Monday, 12 April 2010

English-speaking pupils now the minority in 1,500 British schools

Children who speak English as their first language are a minority in more than 1,500 schools, official figures have revealed.
They show there has been a sharp rise in the number of schools in England where more than half of pupils have a foreign language as their mother tongue.

The statistics released by the Department for Children, Schools and Families show that in 1997, the year Labour came to power, half the pupils in 866 schools spoke English as a second language.

By last year, this figure had jumped to1,545 - a rise of 78 per cent. It means that more than half the pupils in 1,284 primary schools, 210 secondary schools and 51 special schools across England now come from a non-English speaking background.

Around one in seven - almost 500,000 - primary pupils and just over one in ten, or 364,000, secondary students do not speak English as their first language.

Critics said last night that the figures were another sign of the impact of Labour's open door on immigration and that they risked hampering integration.

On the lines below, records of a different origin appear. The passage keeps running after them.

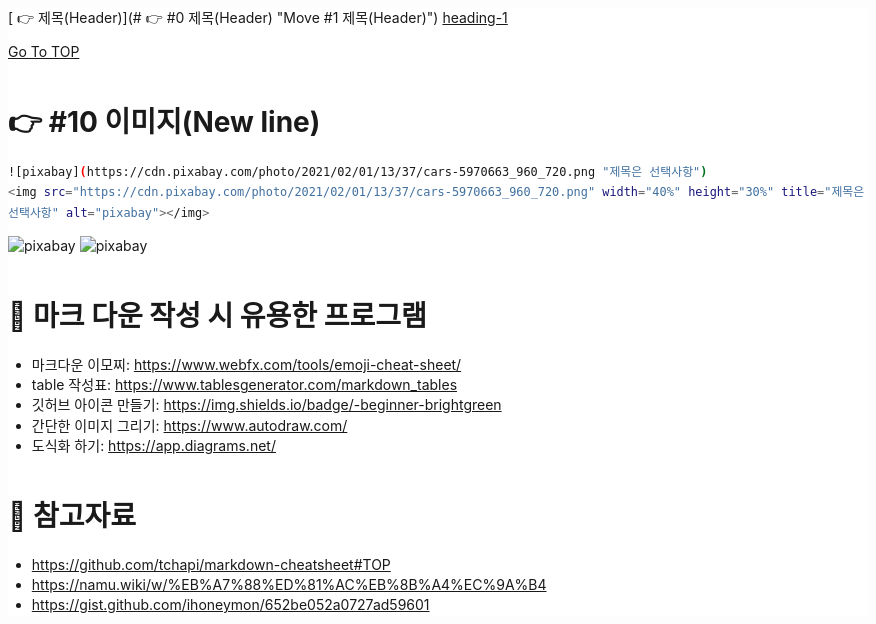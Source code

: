 [ :point_right: 제목(Header)](# :point_right: #0 제목(Header)<a name="TOP"></a> "Move #1 제목(Header)")
[heading-1](#heading-1 "Goto heading-1")

[Go To TOP](#TOP)

# :point_right: #10 이미지(New line)
```bash
![pixabay](https://cdn.pixabay.com/photo/2021/02/01/13/37/cars-5970663_960_720.png "제목은 선택사항")
<img src="https://cdn.pixabay.com/photo/2021/02/01/13/37/cars-5970663_960_720.png" width="40%" height="30%" title="제목은 선택사항" alt="pixabay"></img>
```
![pixabay](https://cdn.pixabay.com/photo/2021/02/01/13/37/cars-5970663_960_720.png "제목은 선택사항")
<img src="https://cdn.pixabay.com/photo/2021/02/01/13/37/cars-5970663_960_720.png" width="40%" height="30%" title="제목은 선택사항" alt="pixabay"></img>

# :sushi: 마크 다운 작성 시 유용한 프로그램
- 마크다운 이모찌: https://www.webfx.com/tools/emoji-cheat-sheet/
- table 작성표: https://www.tablesgenerator.com/markdown_tables
- 깃허브 아이콘 만들기: https://img.shields.io/badge/-beginner-brightgreen
- 간단한 이미지 그리기: https://www.autodraw.com/
- 도식화 하기: https://app.diagrams.net/

# :memo: 참고자료
- https://github.com/tchapi/markdown-cheatsheet#TOP
- https://namu.wiki/w/%EB%A7%88%ED%81%AC%EB%8B%A4%EC%9A%B4
- https://gist.github.com/ihoneymon/652be052a0727ad59601
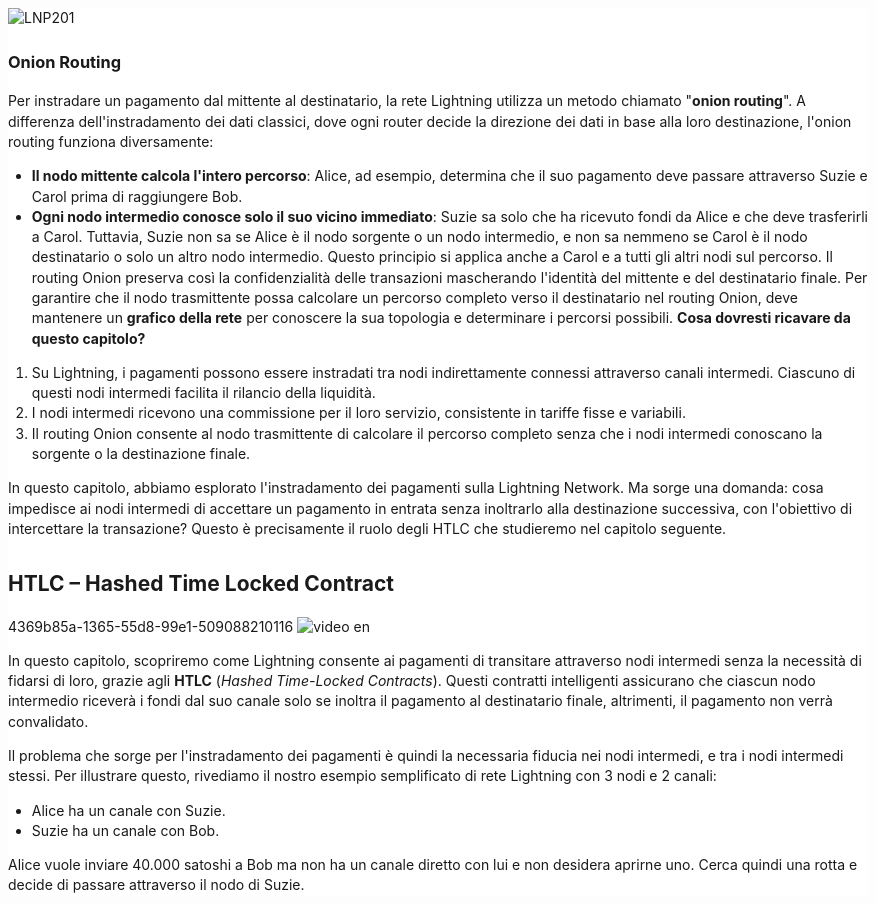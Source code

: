 ![LNP201](assets/en/45.webp)

### Onion Routing

Per instradare un pagamento dal mittente al destinatario, la rete Lightning utilizza un metodo chiamato "**onion routing**". A differenza dell'instradamento dei dati classici, dove ogni router decide la direzione dei dati in base alla loro destinazione, l'onion routing funziona diversamente:

- **Il nodo mittente calcola l'intero percorso**: Alice, ad esempio, determina che il suo pagamento deve passare attraverso Suzie e Carol prima di raggiungere Bob.
- **Ogni nodo intermedio conosce solo il suo vicino immediato**: Suzie sa solo che ha ricevuto fondi da Alice e che deve trasferirli a Carol. Tuttavia, Suzie non sa se Alice è il nodo sorgente o un nodo intermedio, e non sa nemmeno se Carol è il nodo destinatario o solo un altro nodo intermedio. Questo principio si applica anche a Carol e a tutti gli altri nodi sul percorso. Il routing Onion preserva così la confidenzialità delle transazioni mascherando l'identità del mittente e del destinatario finale. Per garantire che il nodo trasmittente possa calcolare un percorso completo verso il destinatario nel routing Onion, deve mantenere un **grafico della rete** per conoscere la sua topologia e determinare i percorsi possibili.
  **Cosa dovresti ricavare da questo capitolo?**

1. Su Lightning, i pagamenti possono essere instradati tra nodi indirettamente connessi attraverso canali intermedi. Ciascuno di questi nodi intermedi facilita il rilancio della liquidità.
2. I nodi intermedi ricevono una commissione per il loro servizio, consistente in tariffe fisse e variabili.
3. Il routing Onion consente al nodo trasmittente di calcolare il percorso completo senza che i nodi intermedi conoscano la sorgente o la destinazione finale.

In questo capitolo, abbiamo esplorato l'instradamento dei pagamenti sulla Lightning Network. Ma sorge una domanda: cosa impedisce ai nodi intermedi di accettare un pagamento in entrata senza inoltrarlo alla destinazione successiva, con l'obiettivo di intercettare la transazione? Questo è precisamente il ruolo degli HTLC che studieremo nel capitolo seguente.

## HTLC – Hashed Time Locked Contract

<chapterId>4369b85a-1365-55d8-99e1-509088210116</chapterId>
![video en](https://youtu.be/jI4nM297aHA)


In questo capitolo, scopriremo come Lightning consente ai pagamenti di transitare attraverso nodi intermedi senza la necessità di fidarsi di loro, grazie agli **HTLC** (_Hashed Time-Locked Contracts_). Questi contratti intelligenti assicurano che ciascun nodo intermedio riceverà i fondi dal suo canale solo se inoltra il pagamento al destinatario finale, altrimenti, il pagamento non verrà convalidato.

Il problema che sorge per l'instradamento dei pagamenti è quindi la necessaria fiducia nei nodi intermedi, e tra i nodi intermedi stessi. Per illustrare questo, rivediamo il nostro esempio semplificato di rete Lightning con 3 nodi e 2 canali:

- Alice ha un canale con Suzie.
- Suzie ha un canale con Bob.

Alice vuole inviare 40.000 satoshi a Bob ma non ha un canale diretto con lui e non desidera aprirne uno. Cerca quindi una rotta e decide di passare attraverso il nodo di Suzie.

They also claimed that the data has serious implications for already-stretched school resources.

The statistics also reveal that the impact of immigration has not been spread evenly across the country. London - often the first point of call for immigrants - has been the hardest hit.

Birmingham has 116 schools where more than 50 per cent of pupils have English as a second language, while in Bradford the figure is 60, in Leicester 34, Manchester 33, Lancashire 30, and Kirklees 30.